#### INPUT DATA:
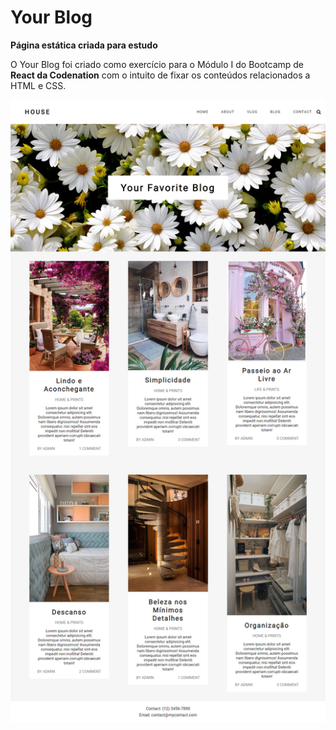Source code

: # Your Blog

  **Página estática criada para estudo**

  O Your Blog foi criado como exercício para o Módulo I do Bootcamp de **React da Codenation** 
  com o intuito de fixar os conteúdos relacionados a HTML e CSS.
  
  ![](https://github.com/CeciliaBraz/Your-Blog/blob/master/blog_final.png)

#### ASSIGNMENT:
Output only the lines from the one containing "O Your Blog" through the end of the material, please, exactly as they appear.

#### RESPONSE:
  O Your Blog foi criado como exercício para o Módulo I do Bootcamp de **React da Codenation** 
  com o intuito de fixar os conteúdos relacionados a HTML e CSS.
  
  ![](https://github.com/CeciliaBraz/Your-Blog/blob/master/blog_final.png)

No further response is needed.